■ **Directions**: Nothing but an exact copy of the records is expected here.

*** Block opens ***

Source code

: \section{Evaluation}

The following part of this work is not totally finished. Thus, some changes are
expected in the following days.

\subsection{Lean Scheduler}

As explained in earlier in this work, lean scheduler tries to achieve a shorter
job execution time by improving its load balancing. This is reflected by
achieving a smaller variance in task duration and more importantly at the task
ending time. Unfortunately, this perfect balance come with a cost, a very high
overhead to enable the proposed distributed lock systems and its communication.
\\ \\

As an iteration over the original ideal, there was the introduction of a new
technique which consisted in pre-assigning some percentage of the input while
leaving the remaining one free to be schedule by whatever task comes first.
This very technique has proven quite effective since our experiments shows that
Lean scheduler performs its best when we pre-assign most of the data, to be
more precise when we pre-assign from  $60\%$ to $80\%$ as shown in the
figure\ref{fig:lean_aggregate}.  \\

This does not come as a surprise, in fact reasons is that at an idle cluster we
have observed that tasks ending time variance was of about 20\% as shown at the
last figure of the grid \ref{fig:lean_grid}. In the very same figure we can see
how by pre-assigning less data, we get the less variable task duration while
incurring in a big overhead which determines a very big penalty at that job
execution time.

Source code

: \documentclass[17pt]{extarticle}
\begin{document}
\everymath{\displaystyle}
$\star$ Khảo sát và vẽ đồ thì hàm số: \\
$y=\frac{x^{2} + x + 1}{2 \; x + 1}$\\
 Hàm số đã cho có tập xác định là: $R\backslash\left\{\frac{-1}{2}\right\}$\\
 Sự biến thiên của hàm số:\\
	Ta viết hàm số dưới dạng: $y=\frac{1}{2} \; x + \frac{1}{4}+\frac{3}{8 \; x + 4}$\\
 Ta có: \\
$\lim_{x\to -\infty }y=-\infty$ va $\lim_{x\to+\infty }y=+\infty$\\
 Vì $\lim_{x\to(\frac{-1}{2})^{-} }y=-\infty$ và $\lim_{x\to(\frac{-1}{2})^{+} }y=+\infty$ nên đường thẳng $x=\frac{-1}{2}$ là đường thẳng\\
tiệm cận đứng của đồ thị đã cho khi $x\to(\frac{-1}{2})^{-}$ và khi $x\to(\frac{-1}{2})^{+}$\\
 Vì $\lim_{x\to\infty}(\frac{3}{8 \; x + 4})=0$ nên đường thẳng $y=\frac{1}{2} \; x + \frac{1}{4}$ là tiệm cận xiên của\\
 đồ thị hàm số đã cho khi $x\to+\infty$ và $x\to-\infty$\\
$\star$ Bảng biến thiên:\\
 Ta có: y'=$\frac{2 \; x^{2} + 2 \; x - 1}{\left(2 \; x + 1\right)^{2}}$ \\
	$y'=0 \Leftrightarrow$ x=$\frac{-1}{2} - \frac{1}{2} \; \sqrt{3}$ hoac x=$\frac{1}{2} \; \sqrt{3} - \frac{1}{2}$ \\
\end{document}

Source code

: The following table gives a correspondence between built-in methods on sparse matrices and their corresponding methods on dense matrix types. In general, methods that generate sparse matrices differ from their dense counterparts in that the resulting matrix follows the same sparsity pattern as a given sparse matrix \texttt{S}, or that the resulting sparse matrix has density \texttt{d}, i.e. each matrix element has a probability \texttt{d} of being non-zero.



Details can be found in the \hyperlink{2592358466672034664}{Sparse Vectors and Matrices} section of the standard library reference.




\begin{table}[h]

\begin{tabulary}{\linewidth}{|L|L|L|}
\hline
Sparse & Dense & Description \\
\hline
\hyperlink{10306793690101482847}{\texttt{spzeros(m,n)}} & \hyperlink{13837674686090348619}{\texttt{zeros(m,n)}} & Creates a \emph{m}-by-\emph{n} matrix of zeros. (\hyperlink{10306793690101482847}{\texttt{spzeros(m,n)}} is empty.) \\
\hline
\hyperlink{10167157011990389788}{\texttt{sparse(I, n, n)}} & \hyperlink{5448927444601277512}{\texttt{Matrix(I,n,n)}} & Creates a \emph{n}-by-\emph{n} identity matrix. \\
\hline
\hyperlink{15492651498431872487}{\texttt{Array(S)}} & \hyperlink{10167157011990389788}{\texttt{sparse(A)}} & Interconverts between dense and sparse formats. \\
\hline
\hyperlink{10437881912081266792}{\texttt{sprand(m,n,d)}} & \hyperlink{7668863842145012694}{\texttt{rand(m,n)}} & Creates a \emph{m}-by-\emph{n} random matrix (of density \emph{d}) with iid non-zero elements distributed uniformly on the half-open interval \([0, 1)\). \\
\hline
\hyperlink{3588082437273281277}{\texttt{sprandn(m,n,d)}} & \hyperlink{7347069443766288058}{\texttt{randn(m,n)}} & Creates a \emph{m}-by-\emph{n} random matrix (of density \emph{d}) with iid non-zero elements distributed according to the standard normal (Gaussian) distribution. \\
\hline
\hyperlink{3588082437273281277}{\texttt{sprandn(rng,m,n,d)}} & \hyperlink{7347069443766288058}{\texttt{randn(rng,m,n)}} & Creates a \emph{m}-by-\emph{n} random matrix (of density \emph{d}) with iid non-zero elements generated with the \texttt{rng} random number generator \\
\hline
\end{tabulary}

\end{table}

*** Block closes ***

■ **Exercise solution**:
Source code

: \section{Evaluation}

The following part of this work is not totally finished. Thus, some changes are
expected in the following days.

\subsection{Lean Scheduler}

As explained in earlier in this work, lean scheduler tries to achieve a shorter
job execution time by improving its load balancing. This is reflected by
achieving a smaller variance in task duration and more importantly at the task
ending time. Unfortunately, this perfect balance come with a cost, a very high
overhead to enable the proposed distributed lock systems and its communication.
\\ \\

As an iteration over the original ideal, there was the introduction of a new
technique which consisted in pre-assigning some percentage of the input while
leaving the remaining one free to be schedule by whatever task comes first.
This very technique has proven quite effective since our experiments shows that
Lean scheduler performs its best when we pre-assign most of the data, to be
more precise when we pre-assign from  $60\%$ to $80\%$ as shown in the
figure\ref{fig:lean_aggregate}.  \\

This does not come as a surprise, in fact reasons is that at an idle cluster we
have observed that tasks ending time variance was of about 20\% as shown at the
last figure of the grid \ref{fig:lean_grid}. In the very same figure we can see
how by pre-assigning less data, we get the less variable task duration while
incurring in a big overhead which determines a very big penalty at that job
execution time.

Source code

: \documentclass[17pt]{extarticle}
\begin{document}
\everymath{\displaystyle}
$\star$ Khảo sát và vẽ đồ thì hàm số: \\
$y=\frac{x^{2} + x + 1}{2 \; x + 1}$\\
 Hàm số đã cho có tập xác định là: $R\backslash\left\{\frac{-1}{2}\right\}$\\
 Sự biến thiên của hàm số:\\
	Ta viết hàm số dưới dạng: $y=\frac{1}{2} \; x + \frac{1}{4}+\frac{3}{8 \; x + 4}$\\
 Ta có: \\
$\lim_{x\to -\infty }y=-\infty$ va $\lim_{x\to+\infty }y=+\infty$\\
 Vì $\lim_{x\to(\frac{-1}{2})^{-} }y=-\infty$ và $\lim_{x\to(\frac{-1}{2})^{+} }y=+\infty$ nên đường thẳng $x=\frac{-1}{2}$ là đường thẳng\\
tiệm cận đứng của đồ thị đã cho khi $x\to(\frac{-1}{2})^{-}$ và khi $x\to(\frac{-1}{2})^{+}$\\
 Vì $\lim_{x\to\infty}(\frac{3}{8 \; x + 4})=0$ nên đường thẳng $y=\frac{1}{2} \; x + \frac{1}{4}$ là tiệm cận xiên của\\
 đồ thị hàm số đã cho khi $x\to+\infty$ và $x\to-\infty$\\
$\star$ Bảng biến thiên:\\
 Ta có: y'=$\frac{2 \; x^{2} + 2 \; x - 1}{\left(2 \; x + 1\right)^{2}}$ \\
	$y'=0 \Leftrightarrow$ x=$\frac{-1}{2} - \frac{1}{2} \; \sqrt{3}$ hoac x=$\frac{1}{2} \; \sqrt{3} - \frac{1}{2}$ \\
\end{document}

Source code

: The following table gives a correspondence between built-in methods on sparse matrices and their corresponding methods on dense matrix types. In general, methods that generate sparse matrices differ from their dense counterparts in that the resulting matrix follows the same sparsity pattern as a given sparse matrix \texttt{S}, or that the resulting sparse matrix has density \texttt{d}, i.e. each matrix element has a probability \texttt{d} of being non-zero.



Details can be found in the \hyperlink{2592358466672034664}{Sparse Vectors and Matrices} section of the standard library reference.




\begin{table}[h]

\begin{tabulary}{\linewidth}{|L|L|L|}
\hline
Sparse & Dense & Description \\
\hline
\hyperlink{10306793690101482847}{\texttt{spzeros(m,n)}} & \hyperlink{13837674686090348619}{\texttt{zeros(m,n)}} & Creates a \emph{m}-by-\emph{n} matrix of zeros. (\hyperlink{10306793690101482847}{\texttt{spzeros(m,n)}} is empty.) \\
\hline
\hyperlink{10167157011990389788}{\texttt{sparse(I, n, n)}} & \hyperlink{5448927444601277512}{\texttt{Matrix(I,n,n)}} & Creates a \emph{n}-by-\emph{n} identity matrix. \\
\hline
\hyperlink{15492651498431872487}{\texttt{Array(S)}} & \hyperlink{10167157011990389788}{\texttt{sparse(A)}} & Interconverts between dense and sparse formats. \\
\hline
\hyperlink{10437881912081266792}{\texttt{sprand(m,n,d)}} & \hyperlink{7668863842145012694}{\texttt{rand(m,n)}} & Creates a \emph{m}-by-\emph{n} random matrix (of density \emph{d}) with iid non-zero elements distributed uniformly on the half-open interval \([0, 1)\). \\
\hline
\hyperlink{3588082437273281277}{\texttt{sprandn(m,n,d)}} & \hyperlink{7347069443766288058}{\texttt{randn(m,n)}} & Creates a \emph{m}-by-\emph{n} random matrix (of density \emph{d}) with iid non-zero elements distributed according to the standard normal (Gaussian) distribution. \\
\hline
\hyperlink{3588082437273281277}{\texttt{sprandn(rng,m,n,d)}} & \hyperlink{7347069443766288058}{\texttt{randn(rng,m,n)}} & Creates a \emph{m}-by-\emph{n} random matrix (of density \emph{d}) with iid non-zero elements generated with the \texttt{rng} random number generator \\
\hline
\end{tabulary}

\end{table}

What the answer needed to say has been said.